Creo que existe un radical error en el método que se emplea por
lo general para construir un cuento. Algunas veces, la historia nos proporciona
una tesis; otras veces, el escritor se inspira en un caso contemporáneo o bien,
en el mejor de los casos, se las arregla para combinar los hechos sorprendentes
que han de tratar simplemente la base de su narración, proponiéndose introducir
las descripciones, el diálogo o bien su comentario personal donde quiera que un
resquicio en el tejido de la acción brinde la ocasión de hacerlo. A mi modo de
ver, la primera de todas las consideraciones debe ser la de un efecto que se
pretende causar. Teniendo siempre a la vista la originalidad (porque se
traiciona a sí mismo quien se atreve a prescindir de un medio de interés tan
evidente), yo me digo, ante todo: entre los innumerables efectos o impresiones
que es capaz de recibir el corazón, la inteligencia o, hablando en términos más
generales, el alma, ¿Cuál será el único que yo deba elegir en el caso presente?
Habiendo ya elegido un tema novelesco y, a continuación, un
vigoroso efecto que producir, indago si vale más evidenciarlo mediante los incidentes
o bien el tono o bien por los incidentes vulgares y un tono particular o bien
por una singularidad equivalente de tono y de incidentes; luego, busco a mi
alrededor, o acaso mejor en mí mismo, las combinaciones de acontecimientos o de
tomos que pueden ser más adecuados para crear el efecto en cuestión. He pensado
a menudo cuán interesante sería un artículo escrito por un autor que quisiera y
que pudiera describir, paso a paso, la marcha progresiva seguida en cualquiera
de sus obras hasta llegar al término definitivo de su realización.
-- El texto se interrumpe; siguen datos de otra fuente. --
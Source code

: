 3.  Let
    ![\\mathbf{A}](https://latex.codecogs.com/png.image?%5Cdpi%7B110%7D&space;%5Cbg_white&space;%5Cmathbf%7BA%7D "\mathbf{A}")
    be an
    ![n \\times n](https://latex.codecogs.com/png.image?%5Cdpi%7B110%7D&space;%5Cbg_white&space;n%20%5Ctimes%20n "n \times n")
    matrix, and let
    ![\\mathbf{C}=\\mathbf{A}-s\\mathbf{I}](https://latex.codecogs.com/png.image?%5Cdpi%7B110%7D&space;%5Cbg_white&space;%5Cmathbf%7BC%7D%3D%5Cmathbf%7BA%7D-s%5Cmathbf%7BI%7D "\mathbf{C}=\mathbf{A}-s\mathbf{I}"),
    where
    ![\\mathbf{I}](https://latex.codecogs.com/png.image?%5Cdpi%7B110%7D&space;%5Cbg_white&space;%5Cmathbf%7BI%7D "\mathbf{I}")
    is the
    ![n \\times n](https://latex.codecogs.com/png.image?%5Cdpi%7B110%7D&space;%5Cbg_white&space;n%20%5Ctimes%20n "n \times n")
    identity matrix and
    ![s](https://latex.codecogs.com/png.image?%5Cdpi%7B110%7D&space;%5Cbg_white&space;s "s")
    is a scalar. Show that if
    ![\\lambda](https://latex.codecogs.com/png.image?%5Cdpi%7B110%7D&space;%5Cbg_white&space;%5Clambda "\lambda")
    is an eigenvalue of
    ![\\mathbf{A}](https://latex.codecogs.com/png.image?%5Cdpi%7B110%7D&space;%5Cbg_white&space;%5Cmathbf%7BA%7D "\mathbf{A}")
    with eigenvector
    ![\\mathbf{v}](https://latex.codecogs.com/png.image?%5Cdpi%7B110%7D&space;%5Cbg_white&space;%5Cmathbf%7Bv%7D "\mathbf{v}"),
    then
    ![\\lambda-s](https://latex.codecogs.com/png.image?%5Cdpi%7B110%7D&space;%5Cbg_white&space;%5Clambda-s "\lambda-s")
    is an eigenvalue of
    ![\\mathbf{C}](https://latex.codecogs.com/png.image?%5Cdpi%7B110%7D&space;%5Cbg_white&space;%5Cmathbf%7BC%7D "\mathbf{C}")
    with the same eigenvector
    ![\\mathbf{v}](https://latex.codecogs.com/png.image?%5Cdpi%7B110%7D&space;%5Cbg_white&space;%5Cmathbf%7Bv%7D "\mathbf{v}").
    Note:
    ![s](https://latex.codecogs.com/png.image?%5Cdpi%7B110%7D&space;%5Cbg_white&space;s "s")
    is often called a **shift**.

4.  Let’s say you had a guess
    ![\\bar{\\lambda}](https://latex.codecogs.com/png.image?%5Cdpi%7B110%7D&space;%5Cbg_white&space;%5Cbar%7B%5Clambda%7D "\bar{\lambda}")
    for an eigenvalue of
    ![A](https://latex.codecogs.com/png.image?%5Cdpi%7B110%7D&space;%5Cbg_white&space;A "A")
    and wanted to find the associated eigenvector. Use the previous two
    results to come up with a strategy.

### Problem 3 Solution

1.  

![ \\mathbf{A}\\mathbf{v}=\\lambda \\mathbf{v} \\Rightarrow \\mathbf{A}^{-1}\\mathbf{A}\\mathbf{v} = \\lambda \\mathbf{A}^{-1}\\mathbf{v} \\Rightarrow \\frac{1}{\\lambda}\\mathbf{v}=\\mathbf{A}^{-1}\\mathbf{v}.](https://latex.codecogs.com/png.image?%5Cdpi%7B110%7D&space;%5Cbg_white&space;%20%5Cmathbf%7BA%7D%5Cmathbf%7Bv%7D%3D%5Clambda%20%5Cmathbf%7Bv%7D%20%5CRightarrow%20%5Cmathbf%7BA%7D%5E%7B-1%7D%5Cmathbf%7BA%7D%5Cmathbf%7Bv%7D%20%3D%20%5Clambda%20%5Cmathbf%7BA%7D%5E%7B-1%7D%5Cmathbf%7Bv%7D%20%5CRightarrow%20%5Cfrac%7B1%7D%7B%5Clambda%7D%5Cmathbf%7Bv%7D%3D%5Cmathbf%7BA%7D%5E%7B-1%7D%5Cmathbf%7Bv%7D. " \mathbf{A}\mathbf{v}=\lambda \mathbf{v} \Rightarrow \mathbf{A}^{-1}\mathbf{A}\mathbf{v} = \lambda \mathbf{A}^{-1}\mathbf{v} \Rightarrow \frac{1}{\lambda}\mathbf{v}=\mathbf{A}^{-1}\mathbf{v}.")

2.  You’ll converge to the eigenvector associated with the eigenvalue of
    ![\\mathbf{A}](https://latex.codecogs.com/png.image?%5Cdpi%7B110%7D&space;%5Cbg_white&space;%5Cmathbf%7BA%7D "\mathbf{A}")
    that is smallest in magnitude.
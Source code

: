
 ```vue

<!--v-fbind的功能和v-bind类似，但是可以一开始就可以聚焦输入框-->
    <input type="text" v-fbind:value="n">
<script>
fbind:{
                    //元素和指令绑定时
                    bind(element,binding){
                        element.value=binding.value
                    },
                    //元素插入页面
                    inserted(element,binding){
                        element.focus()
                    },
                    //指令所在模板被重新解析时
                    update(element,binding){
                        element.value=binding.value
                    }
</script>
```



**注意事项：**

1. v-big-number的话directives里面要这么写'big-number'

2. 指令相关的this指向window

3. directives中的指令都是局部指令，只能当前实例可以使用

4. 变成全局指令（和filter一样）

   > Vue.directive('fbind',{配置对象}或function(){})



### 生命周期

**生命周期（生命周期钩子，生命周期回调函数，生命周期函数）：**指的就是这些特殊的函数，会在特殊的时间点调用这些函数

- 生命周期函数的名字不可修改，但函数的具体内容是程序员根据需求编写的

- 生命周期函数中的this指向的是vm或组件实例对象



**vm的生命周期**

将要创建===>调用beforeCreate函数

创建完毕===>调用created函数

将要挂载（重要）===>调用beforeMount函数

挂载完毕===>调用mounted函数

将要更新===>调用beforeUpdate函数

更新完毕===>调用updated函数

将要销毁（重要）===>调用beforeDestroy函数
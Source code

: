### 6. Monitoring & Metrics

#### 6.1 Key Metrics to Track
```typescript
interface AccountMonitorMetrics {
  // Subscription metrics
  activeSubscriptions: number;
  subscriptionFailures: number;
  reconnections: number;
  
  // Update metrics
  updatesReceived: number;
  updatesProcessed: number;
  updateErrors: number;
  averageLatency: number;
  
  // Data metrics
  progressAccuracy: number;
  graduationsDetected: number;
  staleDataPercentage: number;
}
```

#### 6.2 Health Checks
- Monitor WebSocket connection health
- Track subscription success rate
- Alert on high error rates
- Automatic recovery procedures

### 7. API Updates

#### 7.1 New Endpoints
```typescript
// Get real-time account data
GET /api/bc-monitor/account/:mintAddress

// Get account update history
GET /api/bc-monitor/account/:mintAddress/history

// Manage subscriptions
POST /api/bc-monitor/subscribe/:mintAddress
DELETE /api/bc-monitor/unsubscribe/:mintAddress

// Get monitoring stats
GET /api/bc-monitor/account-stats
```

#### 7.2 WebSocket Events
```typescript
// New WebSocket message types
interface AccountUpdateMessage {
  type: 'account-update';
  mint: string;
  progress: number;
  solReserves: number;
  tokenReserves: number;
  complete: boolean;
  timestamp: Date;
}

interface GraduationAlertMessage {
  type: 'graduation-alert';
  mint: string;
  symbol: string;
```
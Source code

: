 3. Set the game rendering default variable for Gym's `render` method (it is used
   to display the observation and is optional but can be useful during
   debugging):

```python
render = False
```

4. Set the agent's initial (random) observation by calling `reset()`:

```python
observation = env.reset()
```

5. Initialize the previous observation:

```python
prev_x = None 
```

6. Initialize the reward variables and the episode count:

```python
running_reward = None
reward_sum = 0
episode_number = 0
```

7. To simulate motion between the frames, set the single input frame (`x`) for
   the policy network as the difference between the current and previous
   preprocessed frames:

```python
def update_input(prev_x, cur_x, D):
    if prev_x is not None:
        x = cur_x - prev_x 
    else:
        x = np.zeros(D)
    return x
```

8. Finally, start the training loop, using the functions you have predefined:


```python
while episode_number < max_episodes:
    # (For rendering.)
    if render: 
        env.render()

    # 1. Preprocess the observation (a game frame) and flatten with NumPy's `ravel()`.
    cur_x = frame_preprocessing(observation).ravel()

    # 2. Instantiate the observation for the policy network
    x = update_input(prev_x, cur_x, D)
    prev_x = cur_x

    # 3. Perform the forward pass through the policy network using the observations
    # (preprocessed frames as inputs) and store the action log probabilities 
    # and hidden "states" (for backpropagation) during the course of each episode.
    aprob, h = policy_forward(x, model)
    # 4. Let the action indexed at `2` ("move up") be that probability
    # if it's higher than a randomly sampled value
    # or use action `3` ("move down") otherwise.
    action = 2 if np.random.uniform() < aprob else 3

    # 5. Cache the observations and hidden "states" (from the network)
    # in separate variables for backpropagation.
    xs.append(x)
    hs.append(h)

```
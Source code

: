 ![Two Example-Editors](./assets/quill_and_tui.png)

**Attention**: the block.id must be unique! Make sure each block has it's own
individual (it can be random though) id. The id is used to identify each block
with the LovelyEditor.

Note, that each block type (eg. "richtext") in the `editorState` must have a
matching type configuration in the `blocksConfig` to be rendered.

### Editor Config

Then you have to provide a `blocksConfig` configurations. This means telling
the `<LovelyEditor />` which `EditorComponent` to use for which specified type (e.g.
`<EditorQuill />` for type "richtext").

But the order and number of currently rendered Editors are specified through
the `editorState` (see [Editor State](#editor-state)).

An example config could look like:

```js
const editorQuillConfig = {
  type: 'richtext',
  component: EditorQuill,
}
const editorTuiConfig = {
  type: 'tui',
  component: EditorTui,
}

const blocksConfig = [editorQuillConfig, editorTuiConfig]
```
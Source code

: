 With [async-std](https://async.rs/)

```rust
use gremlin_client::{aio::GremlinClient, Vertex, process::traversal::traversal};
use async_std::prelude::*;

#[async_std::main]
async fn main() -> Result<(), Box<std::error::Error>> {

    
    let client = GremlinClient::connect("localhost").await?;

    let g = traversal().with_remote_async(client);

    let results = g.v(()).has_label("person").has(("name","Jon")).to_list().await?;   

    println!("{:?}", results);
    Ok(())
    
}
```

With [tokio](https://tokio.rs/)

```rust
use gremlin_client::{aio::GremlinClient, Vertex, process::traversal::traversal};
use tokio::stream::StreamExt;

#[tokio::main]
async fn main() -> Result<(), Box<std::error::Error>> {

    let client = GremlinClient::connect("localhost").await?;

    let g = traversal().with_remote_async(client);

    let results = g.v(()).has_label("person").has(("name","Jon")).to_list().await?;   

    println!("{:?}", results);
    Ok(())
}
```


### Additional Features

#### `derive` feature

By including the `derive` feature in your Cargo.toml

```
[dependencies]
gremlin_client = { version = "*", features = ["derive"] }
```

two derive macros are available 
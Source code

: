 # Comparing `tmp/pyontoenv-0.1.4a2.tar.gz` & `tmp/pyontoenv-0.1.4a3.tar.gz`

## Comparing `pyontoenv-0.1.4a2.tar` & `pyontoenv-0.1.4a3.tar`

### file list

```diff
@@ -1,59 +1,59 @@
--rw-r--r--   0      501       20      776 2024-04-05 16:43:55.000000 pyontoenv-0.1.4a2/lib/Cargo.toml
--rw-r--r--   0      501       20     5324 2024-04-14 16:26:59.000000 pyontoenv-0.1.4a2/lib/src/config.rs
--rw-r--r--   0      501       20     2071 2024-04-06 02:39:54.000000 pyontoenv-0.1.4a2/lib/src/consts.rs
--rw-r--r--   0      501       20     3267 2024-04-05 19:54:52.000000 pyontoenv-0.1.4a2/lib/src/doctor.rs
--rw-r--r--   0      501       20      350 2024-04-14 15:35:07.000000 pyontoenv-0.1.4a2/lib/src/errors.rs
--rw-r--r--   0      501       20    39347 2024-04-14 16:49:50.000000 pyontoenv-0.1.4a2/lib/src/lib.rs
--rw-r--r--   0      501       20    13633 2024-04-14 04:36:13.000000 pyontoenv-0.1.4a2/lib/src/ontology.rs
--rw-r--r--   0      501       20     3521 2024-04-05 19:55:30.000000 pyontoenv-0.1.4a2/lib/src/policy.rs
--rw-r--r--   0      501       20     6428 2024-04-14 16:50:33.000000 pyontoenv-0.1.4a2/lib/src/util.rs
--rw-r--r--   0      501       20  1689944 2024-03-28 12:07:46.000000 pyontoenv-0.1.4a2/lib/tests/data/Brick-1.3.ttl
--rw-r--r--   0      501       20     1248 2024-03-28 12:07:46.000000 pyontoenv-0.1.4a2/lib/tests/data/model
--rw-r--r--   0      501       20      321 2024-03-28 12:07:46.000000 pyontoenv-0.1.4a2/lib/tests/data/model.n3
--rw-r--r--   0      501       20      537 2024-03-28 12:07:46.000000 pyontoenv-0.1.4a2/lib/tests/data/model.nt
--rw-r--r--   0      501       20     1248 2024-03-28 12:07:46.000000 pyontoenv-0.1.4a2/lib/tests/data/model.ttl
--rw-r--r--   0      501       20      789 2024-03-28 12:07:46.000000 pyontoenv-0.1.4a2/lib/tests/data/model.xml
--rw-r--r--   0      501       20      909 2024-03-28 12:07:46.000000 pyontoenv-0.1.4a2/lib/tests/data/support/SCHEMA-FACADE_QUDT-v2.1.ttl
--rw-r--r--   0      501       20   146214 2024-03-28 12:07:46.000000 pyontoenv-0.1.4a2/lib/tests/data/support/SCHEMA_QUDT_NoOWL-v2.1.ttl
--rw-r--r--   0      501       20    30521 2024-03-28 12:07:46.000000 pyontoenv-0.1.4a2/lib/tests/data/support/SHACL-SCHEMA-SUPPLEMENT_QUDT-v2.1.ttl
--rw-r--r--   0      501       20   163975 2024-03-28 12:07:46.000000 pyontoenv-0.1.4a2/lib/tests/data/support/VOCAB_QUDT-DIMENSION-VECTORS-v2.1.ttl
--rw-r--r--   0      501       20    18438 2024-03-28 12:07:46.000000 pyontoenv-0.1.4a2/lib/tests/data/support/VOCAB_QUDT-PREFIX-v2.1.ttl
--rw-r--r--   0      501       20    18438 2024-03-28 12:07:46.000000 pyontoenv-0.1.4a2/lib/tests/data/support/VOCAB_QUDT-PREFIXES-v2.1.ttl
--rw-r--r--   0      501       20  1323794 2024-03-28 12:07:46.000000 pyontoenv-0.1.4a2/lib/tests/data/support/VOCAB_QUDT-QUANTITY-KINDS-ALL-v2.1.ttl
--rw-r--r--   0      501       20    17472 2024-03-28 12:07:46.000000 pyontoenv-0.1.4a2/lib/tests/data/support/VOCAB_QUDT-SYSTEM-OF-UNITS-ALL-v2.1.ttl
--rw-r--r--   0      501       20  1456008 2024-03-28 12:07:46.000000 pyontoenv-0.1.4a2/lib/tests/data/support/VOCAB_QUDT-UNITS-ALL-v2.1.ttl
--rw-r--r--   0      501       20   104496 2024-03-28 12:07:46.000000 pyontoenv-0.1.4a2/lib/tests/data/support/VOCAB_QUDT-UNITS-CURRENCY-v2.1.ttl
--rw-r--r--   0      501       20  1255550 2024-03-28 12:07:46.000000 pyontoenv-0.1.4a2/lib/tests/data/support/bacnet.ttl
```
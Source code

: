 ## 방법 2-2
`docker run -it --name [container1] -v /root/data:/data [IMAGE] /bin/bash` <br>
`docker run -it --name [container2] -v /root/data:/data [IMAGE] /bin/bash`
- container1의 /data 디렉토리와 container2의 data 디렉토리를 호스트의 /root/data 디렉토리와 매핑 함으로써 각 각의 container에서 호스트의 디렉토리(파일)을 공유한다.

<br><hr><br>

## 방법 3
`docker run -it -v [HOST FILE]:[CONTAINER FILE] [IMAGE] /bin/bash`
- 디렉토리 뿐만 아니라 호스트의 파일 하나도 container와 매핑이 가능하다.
Me sería imposible explicar por qué no se ha ofrecido nunca al
público un trabajo semejante; pero quizá la vanidad de los autores haya sido la
causa más poderosa que justifique esa laguna literaria. Muchos escritores,
especialmente los poetas, prefieren dejar creer a la gente que escriben gracias
a una especie de sutil frenesí o de intuición extática; experimentarían verdaderos
escalofríos si tuvieran que permitir al público echar una ojeada tras el telón,
para contemplar los trabajosos y vacilantes embriones de pensamientos. La
verdadera decisión se adopta en el último momento, ¡a tanta idea entrevista!, a
veces sólo como en un relámpago y que durante tanto tiempo se resiste a
mostrarse a plena luz, el pensamiento plenamente maduro pero desechado por ser
de índole inabordable, la elección prudente y los arrepentimientos, las
dolorosas raspaduras y las interpolación. Es, en suma, los rodamientos y las cadenas,
los artificios para los cambios de decoración, las escaleras y los
escotillones, las plumas de gallo, el colorete, los lunares y todos los aceites
que en el noventa y nueve por ciento de los casos son lo peculiar del histrión
literario. Por lo demás, no se me escapa que no es frecuente el caso en que un
autor se halle en buena disposición para reemprender el camino por donde llegó
a su desenlace.
Generalmente, las ideas surgieron mezcladas; luego fueron seguidas
y finalmente olvidadas de la misma manera. En cuanto a mí, no comparto la
repugnancia de que acabo de hablar, ni encuentro la menor dificultad en recordar
la marcha progresiva de todas mis composiciones. Puesto que el interés de este
análisis o reconstrucción, que se ha considerado como un desiderátum en
literatura, es enteramente independiente de cualquier supuesto ideal en lo analizado,
no se me podrá censurar que salte a las conveniencias si revelo aquí el modus
operandi con que logré construir una de mis obras.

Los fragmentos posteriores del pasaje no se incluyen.